Exactly. They can't however force a team to get a player or stay with a player that team doesn't want, need and/or wants to replace. As for revenue, MLS does revenue sharing. That isn't a problem for MLS. The business side of MLS is top notch. It's the sporting side that needs improvement and new ideas.
What you're missing (or possibly choosing to ignore) is that the salary cap rules are set up, by an agreement between the league and the union, to make it difficult to cut a player mid-contract. The salary cap and international rules here don't exist in Europe.
or, signed by the Chicago Fire to a multi-year contract! If they are very bad, we send them to Lugano in Switzerland.
I believe it would be illegal for a league or federation to impose a salary cap in the EU. In some less lucrative sports the players will agree to salary restrictions but I'm not aware of it happening in soccer leagues, as it's such a huge open market.
Didn't Vermes end the contract of a player mid tournament last year or the year before that just because he felt that player wasn't performing?
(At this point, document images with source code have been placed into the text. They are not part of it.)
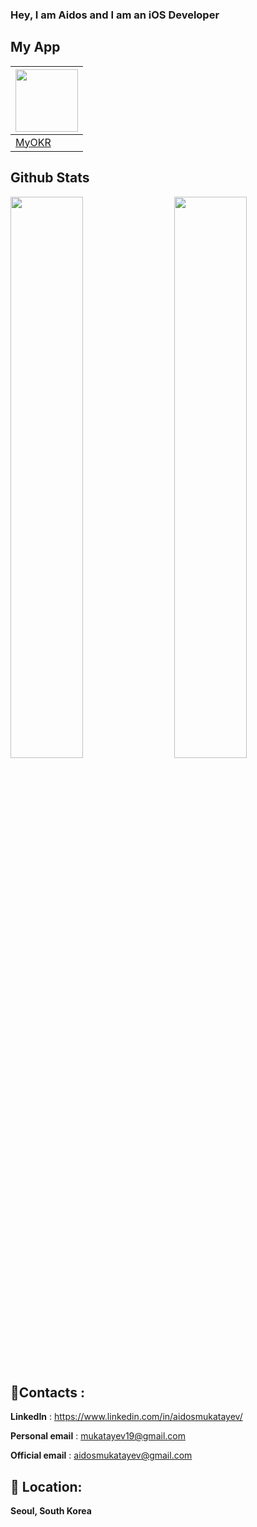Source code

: ### Hey, I am Aidos and I am an iOS Developer

## My App
| <img src="https://user-images.githubusercontent.com/53441647/214018934-b3dce3a3-6224-484a-81e2-a97baa2c478b.png" width="100"/> |
| - |
| [MyOKR](https://apps.apple.com/us/app/myokr/id1659425586) |

## Github Stats

<img  src="https://github-readme-stats.vercel.app/api?username=mukatayev1&show_icons=true&theme=dark" width="48%" align="right" >
<img  src="https://github-readme-streak-stats.herokuapp.com/?user=mukatayev1&theme=dark" width="48%" >



## :iphone:Contacts :
**LinkedIn** : https://www.linkedin.com/in/aidosmukatayev/

**Personal email** : mukatayev19@gmail.com

**Official email** : aidosmukatayev@gmail.com

## :round_pushpin: Location:
**Seoul, South Korea**
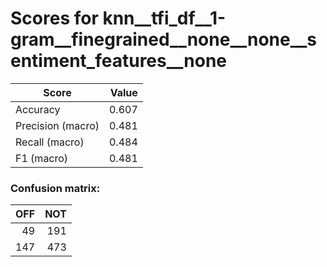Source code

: # Scores for knn__tfi_df__1-gram__finegrained__none__none__sentiment_features__none
|      Score      |Value|
|-----------------|----:|
|Accuracy         |0.607|
|Precision (macro)|0.481|
|Recall (macro)   |0.484|
|F1 (macro)       |0.481|

### Confusion matrix:
|OFF|NOT|
|--:|--:|
| 49|191|
|147|473|
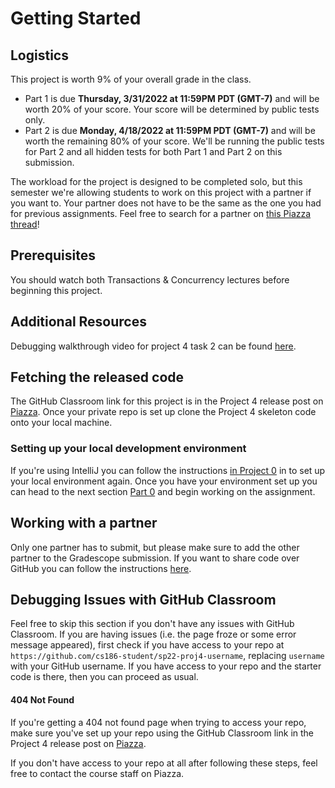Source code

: # Getting Started

## Logistics

This project is worth 9% of your overall grade in the class.

* Part 1 is due **Thursday, 3/31/2022 at 11:59PM PDT (GMT-7)** and will be worth 20% of your score. Your score will be determined by public tests only.
* Part 2 is due **Monday, 4/18/2022 at 11:59PM PDT (GMT-7)** and will be worth the remaining 80% of your score. We'll be running the public tests for Part 2 and all hidden tests for both Part 1 and Part 2 on this submission.

The workload for the project is designed to be completed solo, but this semester we're allowing students to work on this project with a partner if you want to. Your partner does not have to be the same as the one you had for previous assignments. Feel free to search for a partner on [this Piazza thread](https://piazza.com/class/kxz3whak4ma3rt?cid=5)!

## Prerequisites

You should watch both Transactions & Concurrency lectures before beginning this project.

## Additional Resources

Debugging walkthrough video for project 4 task 2 can be found [here](https://drive.google.com/drive/folders/1UnpcSU-rG9VAHfsD5WXO8CfFuzEDbwH_?usp=sharing).

## Fetching the released code

The GitHub Classroom link for this project is in the Project 4 release post on [Piazza](https://piazza.com/class/kxz3whak4ma3rt). Once your private repo is set up clone the Project 4 skeleton code onto your local machine.

### Setting up your local development environment

If you're using IntelliJ you can follow the instructions [in Project 0](../proj0/getting-started.md#setting-up-your-local-development-environment) in to set up your local environment again. Once you have your environment set up you can head to the next section [Part 0](skeleton-code.md) and begin working on the assignment.

## Working with a partner

Only one partner has to submit, but please make sure to add the other partner to the Gradescope submission. If you want to share code over GitHub you can follow the instructions [here](../../common/adding-a-partner-on-github.md).

## Debugging Issues with GitHub Classroom

Feel free to skip this section if you don't have any issues with GitHub Classroom. If you are having issues \(i.e. the page froze or some error message appeared\), first check if you have access to your repo at `https://github.com/cs186-student/sp22-proj4-username`, replacing `username` with your GitHub username. If you have access to your repo and the starter code is there, then you can proceed as usual. 

#### 404 Not Found

If you're getting a 404 not found page when trying to access your repo, make sure you've set up your repo using the GitHub Classroom link in the Project 4 release post on [Piazza](https://piazza.com/class/kxz3whak4ma3rt).

If you don't have access to your repo at all after following these steps, feel free to contact the course staff on Piazza.

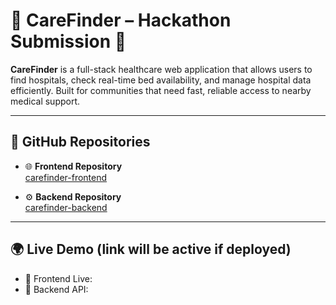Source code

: # 🏥 CareFinder – Hackathon Submission 🚀

**CareFinder** is a full-stack healthcare web application that allows users to find hospitals, check real-time bed availability, and manage hospital data efficiently.
Built for communities that need fast, reliable access to nearby medical support.

---

## 🔗 GitHub Repositories

- 🌐 **Frontend Repository**  
  [carefinder-frontend](https://github.com/Ashi-Verma1758/carefinder-frontend)

- ⚙️ **Backend Repository**  
  [carefinder-backend](https://github.com/Ashi-Verma1758/carefinder--backend)

---

## 🌍 Live Demo (link will be active if deployed)

- 🔗 Frontend Live: 
- 🔗 Backend API: 



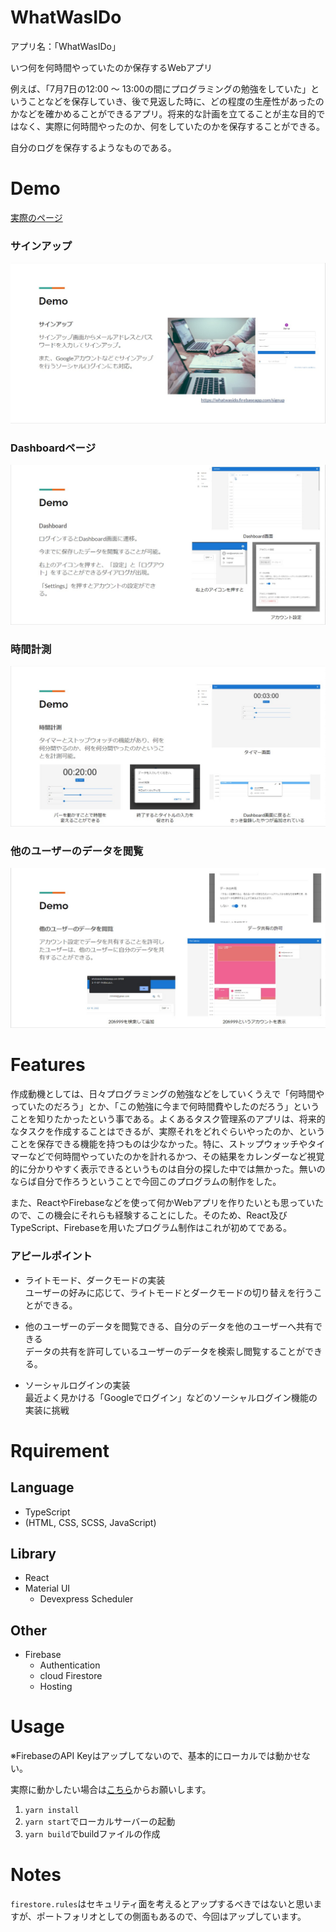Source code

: # WhatWasIDo
アプリ名：「WhatWasIDo」

いつ何を何時間やっていたのか保存するWebアプリ

例えば、「7月7日の12:00 ～ 13:00の間にプログラミングの勉強をしていた」ということなどを保存していき、後で見返した時に、どの程度の生産性があったのかなどを確かめることができるアプリ。将来的な計画を立てることが主な目的ではなく、実際に何時間やったのか、何をしていたのかを保存することができる。

自分のログを保存するようなものである。

# Demo
[実際のページ](https://whatwasido.firebaseapp.com/)
### サインアップ
![picture1](md_imgs/img-01.jpg)
### Dashboardページ
![picture2](md_imgs/img-02.jpg)
### 時間計測
![picture3](md_imgs/img-03.jpg)
### 他のユーザーのデータを閲覧
![picture4](md_imgs/img-04.jpg)

# Features

作成動機としては、日々プログラミングの勉強などをしていくうえで「何時間やっていたのだろう」とか、「この勉強に今まで何時間費やしたのだろう」ということを知りたかったという事である。よくあるタスク管理系のアプリは、将来的なタスクを作成することはできるが、実際それをどれぐらいやったのか、ということを保存できる機能を持つものは少なかった。特に、ストップウォッチやタイマーなどで何時間やっていたのかを計れるかつ、その結果をカレンダーなど視覚的に分かりやすく表示できるというものは自分の探した中では無かった。無いのならば自分で作ろうということで今回このプログラムの制作をした。

また、ReactやFirebaseなどを使って何かWebアプリを作りたいとも思っていたので、この機会にそれらも経験することにした。そのため、React及びTypeScript、Firebaseを用いたプログラム制作はこれが初めてである。

### アピールポイント
- ライトモード、ダークモードの実装<br>
  ユーザーの好みに応じて、ライトモードとダークモードの切り替えを行うことができる。

- 他のユーザーのデータを閲覧できる、自分のデータを他のユーザーへ共有できる<br>
  データの共有を許可しているユーザーのデータを検索し閲覧することができる。

- ソーシャルログインの実装<br>
  最近よく見かける「Googleでログイン」などのソーシャルログイン機能の実装に挑戦

# Rquirement

## Language
- TypeScript
- (HTML, CSS, SCSS, JavaScript)

## Library
- React
- Material UI
  - Devexpress Scheduler

## Other
- Firebase
  - Authentication
  - cloud Firestore
  - Hosting

# Usage

※FirebaseのAPI Keyはアップしてないので、基本的にローカルでは動かせない。

実際に動かしたい場合は[こちら](https://whatwasido.firebaseapp.com/)からお願いします。

1. `yarn install`
2. `yarn start`でローカルサーバーの起動
3. `yarn build`でbuildファイルの作成

# Notes

`firestore.rules`はセキュリティ面を考えるとアップするべきではないと思いますが、ポートフォリオとしての側面もあるので、今回はアップしています。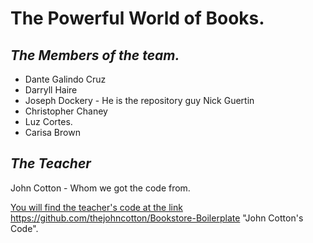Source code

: # **The Powerful World of Books.**

## *The Members of the team.*

* Dante Galindo Cruz
* Darryll Haire
* Joseph Dockery - He is the repository guy
Nick Guertin
* Christopher Chaney
* Luz Cortes.
* Carisa Brown

## *The Teacher*

John Cotton - Whom we got the code from.

[You will find the teacher's code at the link](https://www.google.com)
https://github.com/thejohncotton/Bookstore-Boilerplate "John Cotton's Code".

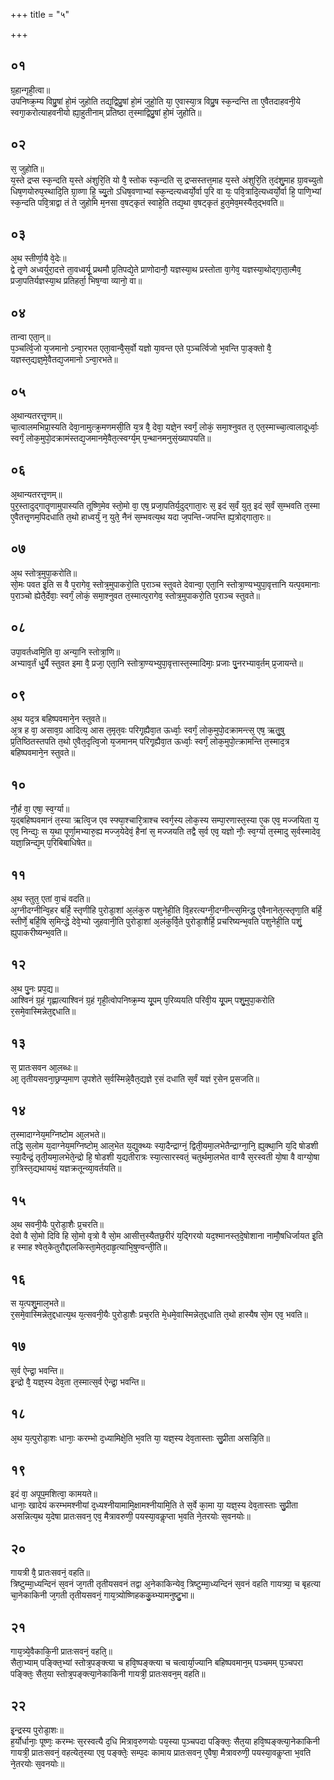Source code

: +++
title = "५"

+++
## ०१
ग्र᳘हान्गृही᳘त्वा॥  
उपनिष्क्र᳘म्य विप्रु᳘षां हो᳘मं जुहोति तद्य᳘द्विप्रु᳘षां हो᳘मं जुहो᳘ति या᳘ ए᳘वास्या᳘त्र विप्रु᳘ष स्क᳘न्दन्ति ता ए᳘वैतदाहवनी᳘ये स्वगा᳘करोत्याहवनीयो ह्या᳘हुतीनाम् प्रतिष्ठा त᳘स्माद्विप्रु᳘षां हो᳘मं जुहोति॥  
## ०२
स᳘ जुहोति॥  
य᳘स्ते द्रप्स स्क᳘न्दति य᳘स्ते अंशुरि᳘ति यो वै᳘ स्तोक स्क᳘न्दति स᳘ द्रप्सस्तत्त᳘माह य᳘स्ते अंशुरि᳘ति त᳘दंशु᳘माह ग्रा᳘वच्युतो धिष᳘णयोरुप᳘स्थादि᳘ति ग्रा᳘व्णा हि᳘ च्यु᳘तो ऽधिष᳘वणाभ्यां स्क᳘न्दत्यध्वर्यो᳘र्वा प᳘रि वा यः᳘ पवि᳘त्रादि᳘त्यध्वर्यो᳘र्वा हि᳘ पाणि᳘भ्यां स्क᳘न्दति पवि᳘त्राद्वा तं ते जुहोमि म᳘नसा व᳘षट्कृतं स्वाहे᳘ति तद्य᳘था व᳘षट्कृतं हुत᳘मेव᳘मस्यैत᳘द्भवति॥  
## ०३
अ᳘थ स्तीर्णा᳘यै वे᳘देः॥  
द्वे तृ᳘णे अध्वर्युरा᳘दत्ते ता᳘वध्वर्यू᳘ प्रथमौ प्र᳘तिपद्ये᳘ते प्राणोदानौ᳘ यज्ञस्या᳘थ प्रस्तोता वा᳘गेव᳘ यज्ञस्या᳘थोद्गा᳘ता᳘त्मैव᳘ प्रजा᳘पतिर्यज्ञस्या᳘थ प्रतिहर्ता᳘ भिष᳘ग्वा व्यानो᳘ वा॥  
## ०४
तान्वा एता᳘न्॥  
प᳘ञ्चर्त्वि᳘जो य᳘जमानो ऽन्वा᳘रभत एता᳘वान्वै᳘स᳘र्वो यज्ञो या᳘वन्त एते प᳘ञ्चर्त्विजो भ᳘वन्ति पा᳘ङ्क्तो वै᳘ यज्ञस्त᳘द्यज्ञ᳘मे᳘वैतद्य᳘जमानो ऽन्वा᳘रभते॥  
## ०५
अ᳘थान्यतरत्तृ᳘णम्॥  
चा᳘त्वालमभिप्रा᳘स्यति देवा᳘नामुत्क्र᳘मणमसी᳘ति य᳘त्र वै᳘ देवा᳘ यज्ञे᳘न स्वर्गं᳘ लोकं᳘ समा᳘श्नुवत त᳘ एत᳘स्माच्चा᳘त्वालादूर्ध्वाः᳘ स्वर्गं᳘ लोक᳘मुपो᳘दक्रामंस्तद्य᳘जमानमे᳘वैत᳘त्स्वर्ग्य᳘म् प᳘न्थानमनुसं᳘ख्यापयति॥  
## ०६
अ᳘थान्यतरत्तृ᳘णम्॥  
पुर᳘स्तादुद्गातॄणामुपास्यति तूष्णि᳘मेव स्तो᳘मो वा᳘ एष᳘ प्रजा᳘पतिर्य᳘दुद्गाता᳘रः स᳘ इदं स᳘र्वं युत᳘ इदं स᳘र्वं स᳘म्भवति त᳘स्मा ए᳘वैतत्तृ᳘णम᳘पिदधाति त᳘थो हाध्वर्युं न᳘ युते᳘ नैनं स᳘म्भवत्य᳘थ यदा ज᳘पन्ति-जपन्ति ह्य᳘त्रोद्गाता᳘रः॥  
## ०७
अ᳘थ स्तोत्र᳘मुपा᳘करोति॥  
सो᳘मः पवत इ᳘ति स वै प᳘रागेव᳘ स्तोत्र᳘मुपाकरो᳘ति प᳘राञ्च स्तुवते देवान्वा᳘ एता᳘नि स्तोत्रा᳘ण्यभ्युपा᳘वृत्तानि यत्प᳘वमानाः प᳘राञ्चो ह्येतै᳘र्देवाः᳘ स्वर्गं᳘ लोकं᳘ समा᳘श्नुवत त᳘स्मात्प᳘रागेव᳘ स्तोत्र᳘मुपाकरो᳘ति प᳘राञ्च स्तुवते॥  
## ०८
उपा᳘वर्तध्वमि᳘ति वा᳘ अन्या᳘नि स्तोत्रा᳘णि॥  
अभ्याव᳘र्तं धु᳘र्यै स्तुवत इमा वै᳘ प्रजा᳘ एता᳘नि स्तोत्रा᳘ण्यभ्युपा᳘वृत्तास्त᳘स्मादिमाः᳘ प्रजाः पु᳘नरभ्याव᳘र्तम् प्र᳘जायन्ते॥  
## ०९
अ᳘थ यद᳘त्र बहिष्पवमाने᳘न स्तुवते॥  
अ᳘त्र ह वा᳘ असाव᳘ग्र आदित्य᳘ आस त᳘मृत᳘वः परिगृ᳘ह्यैवा᳘त ऊर्ध्वाः᳘ स्वर्गं᳘ लोक᳘मुपो᳘दक्रामन्त्स᳘ एष᳘ ऋतु᳘षु प्र᳘तिष्ठितस्तपति त᳘थो ए᳘वैत᳘दृत्वि᳘जो य᳘जमानम् परिगृ᳘ह्यैवा᳘त ऊर्ध्वाः᳘ स्वर्गं᳘ लोक᳘मुपो᳘त्क्रामन्ति त᳘स्माद᳘त्र बहिष्पवमाने᳘न स्तुवते॥  
## १०
नौ᳘र्ह वा᳘ एषा᳘ स्व᳘र्ग्या॥  
य᳘द्बहिष्पवमानं त᳘स्या ऋत्वि᳘ज एव स्फ्या᳘श्चारि᳘त्राश्च स्वर्ग᳘स्य लोक᳘स्य सम्पा᳘रणास्त᳘स्या ए᳘क एव᳘ मज्जयिता य᳘ एव᳘ निन्द्यः᳘ स य᳘था पूर्णा᳘मभ्यारु᳘ह्य मज्ज᳘येदेवं᳘ हैनां स᳘ मज्जयति तद्वै स᳘र्व एव᳘ यज्ञो नौः᳘ स्व᳘र्ग्या त᳘स्मादु स᳘र्वस्मादेव᳘ यज्ञा᳘न्निन्द्य᳘म् प᳘रिबिबाधिषेत॥  
## ११
अ᳘थ स्तुत᳘ एतां वा᳘चं वदति॥  
अ᳘ग्नीदग्नीन्वि᳘हर बर्हि᳘ स्तृणीहि पुरोडा᳘शां अ᳘लंकुरु पशुनेही᳘ति वि᳘हरत्यग्नी᳘दग्नीन्त्स᳘मिन्द्ध ए᳘वैनानेत᳘त्स्तृणा᳘ति बर्हि᳘ स्तीर्णे᳘ बर्हि᳘षि स᳘मिन्द्धे देवे᳘भ्यो जुहवानी᳘ति पुरोडा᳘शां अ᳘लंकुर्वि᳘ते पुरोडा᳘शैर्हि᳘ प्रचरिष्यन्भ᳘वति पशुनेही᳘ति पशुं᳘ ह्युपाकरीष्यन्भ᳘वति॥  
## १२
अ᳘थ पु᳘नः प्रप᳘द्य॥  
आश्विनं ग्र᳘हं गृह्णात्याश्विनं ग्र᳘हं गृही᳘त्वोपनिष्क्र᳘म्य यू᳘पम् प᳘रिव्ययति परिवी᳘य यू᳘पम् पशु᳘मुपा᳘करोति र᳘समे᳘वास्मिन्नेत᳘द्दधाति॥  
## १३
स᳘ प्रातःसवन आ᳘लब्धः॥  
आ᳘ तृतीयसवना᳘छ्रप्य᳘माण उ᳘पशेते स᳘र्वस्मिन्ने᳘वैत᳘द्यज्ञे र᳘सं दधाति स᳘र्वं यज्ञं र᳘सेन प्र᳘सजति॥  
## १४
त᳘स्मादाग्नेय᳘मग्निष्टोम आ᳘लभते॥  
तद्धि स᳘लोम य᳘दाग्नेय᳘मग्निष्टोम᳘ आल᳘भेत य᳘द्युक्थ्यः स्या᳘दैन्द्राग्नं᳘ द्विती᳘यमा᳘लभेतैन्द्राग्ना᳘नि᳘ ह्युक्था᳘नि य᳘दि षोडशी स्या᳘दैन्द्रं᳘ तृती᳘यमा᳘लभेते᳘न्द्रो हि᳘ षोडशी य᳘द्यतीरात्रः स्या᳘त्सारस्वतं᳘ चतुर्थमा᳘लभेत वाग्वै स᳘रस्वती यो᳘षा वै वाग्यो᳘षा रा᳘त्रिस्त᳘द्यथायथं᳘ यज्ञक्रतून्व्या᳘वर्तयति॥  
## १५
अ᳘थ सवनी᳘यैः पुरोडा᳘शैः प्र᳘चरति॥  
देवो वै सो᳘मो दिवि हि सो᳘मो वृत्रो वै सो᳘म आसीत्त᳘स्यैतछ᳘रीरं य᳘द्गिरयो यद᳘श्मानस्त᳘दे᳘षोशाना नामौ᳘षधिर्जायत इ᳘ति ह स्माह श्वेत᳘केतुरौद्दालकिस्ता᳘मेत᳘दाहृ᳘त्याभि᳘षुण्वन्ती᳘ति॥  
## १६
स य᳘त्पशु᳘माल᳘भते॥  
र᳘समे᳘वास्मिन्नेत᳘द्दधात्य᳘थ य᳘त्सवनी᳘यैः पुरोडा᳘शैः प्रच᳘रति मे᳘धमे᳘वास्मिन्नेत᳘द्दधाति त᳘थो हास्यैष सो᳘म एव᳘ भवति॥  
## १७
स᳘र्व ऐन्द्रा᳘ भवन्ति॥  
इ᳘न्द्रो वै᳘ यज्ञ᳘स्य देव᳘ता त᳘स्मात्स᳘र्व ऐन्द्रा᳘ भवन्ति॥  
## १८
अ᳘थ य᳘त्पुरोडा᳘शः धानाः᳘ करम्भो द᳘ध्यामिक्षे᳘ति भ᳘वति या᳘ यज्ञ᳘स्य देव᳘तास्ताः सु᳘प्रीता असन्नि᳘ति॥  
## १९
इदं वा᳘ अपूप᳘मशित्वा᳘ कामयते॥  
धानाः᳘ खादेयं करम्भमश्नीयां द᳘ध्यश्नीयामामि᳘क्षामश्नीयामि᳘ति ते स᳘र्वे का᳘मा या᳘ यज्ञ᳘स्य देव᳘तास्ताः सु᳘प्रीता असन्नित्य᳘थ य᳘देषा प्रातःसवन᳘ एव᳘ मैत्रावरुणी᳘ पयस्या᳘वकॢप्ता भ᳘वति ने᳘तरयोः स᳘वनयोः॥  
## २०
गायत्री वै᳘ प्रातःसवनं᳘ वहति॥  
त्रिष्टुम्मा᳘ध्यन्दिनं स᳘वनं ज᳘गती तृतीयसवनं तद्वा अ᳘नेकाकिन्येव᳘ त्रिष्टुम्मा᳘ध्यन्दिनं स᳘वनं वहति गायत्र्या᳘ च बृहत्या चा᳘नेकाकिनी ज᳘गती तृतीयसवनं᳘ गाय᳘त्र्योष्णिहककु᳘ब्भ्यामनुष्टु᳘भा॥  
## २१
गाय᳘त्र्ये᳘वैकाकि᳘नी प्रातःसवनं᳘ वहति᳘॥  
सैता᳘भ्याम् पङ्क्ति᳘भ्यां स्तोत्र᳘पङ्क्त्या च हवि᳘ष्पङ्क्त्या च चत्वार्या᳘ज्यानि बहिष्पवमान᳘म् पञ्चमम् प᳘ञ्चपरा पङ्क्तिः᳘ सैत᳘या स्तोत्र᳘पङ्क्त्या᳘नेकाकिनी गायत्री᳘ प्रातःसवन᳘म् वहति॥  
## २२
इ᳘न्द्रस्य पुरोडा᳘शः॥  
ह᳘र्योर्धानाः᳘ पूष्णः᳘ करम्भः स᳘रस्वत्यै द᳘धि मित्राव᳘रुणयोः पय᳘स्या प᳘ञ्चपदा पङ्क्तिः᳘ सैत᳘या हवि᳘ष्पङ्क्त्या᳘नेकाकिनी गायत्री᳘ प्रातःसवनं᳘ वहत्येत᳘स्या एव᳘ पङ्क्तेः᳘ सम्प᳘दः कामाय प्रातःसवन᳘ ए᳘वैषा᳘ मैत्रावरुणी᳘ पयस्या᳘वकॢप्ता भ᳘वति ने᳘तरयोः स᳘वनयोः॥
Don't remember the name of the player but right after a game the player was cut from SKC. It can be done and has been done in MLS and there is nothing the player's Union or US laws can do about it. You don't perform and you will be cut from the team.
Hey now, Lugano finished 2nd in the Swiss Super League this season....... Just like Real Madrid forced Gareth Bale to take a paycut to be loaned back to Spurs? Or how Barcelona forced Frankie de Jong to go to Manchester United.....
"Mutual agreement" is ending a contract. Jose Mauri is the name of the ex-SKC player. Either way, player's Union or US laws can't do anything about it. If an MLS team doesn't want a player they aren't obligated to keep him just because he is part of a union. That's why MLS has a rule that they can buy out a contract (2 now) per year of any players. Buying out contracts just means team is getting rid of a player. What does Real Madrid and ManU have to do with MLS player's Union?
You posted that the difference between MLS teams and teams from other parts of the world are that those other teams can simply get rid of players they don't want. If two of the biggest and richest clubs in the world can't get rid of players they don't want...... Stop acting like the majority of clubs/teams outside of MLS can simply buy, sell, sign and cut players however/whenever they see fit.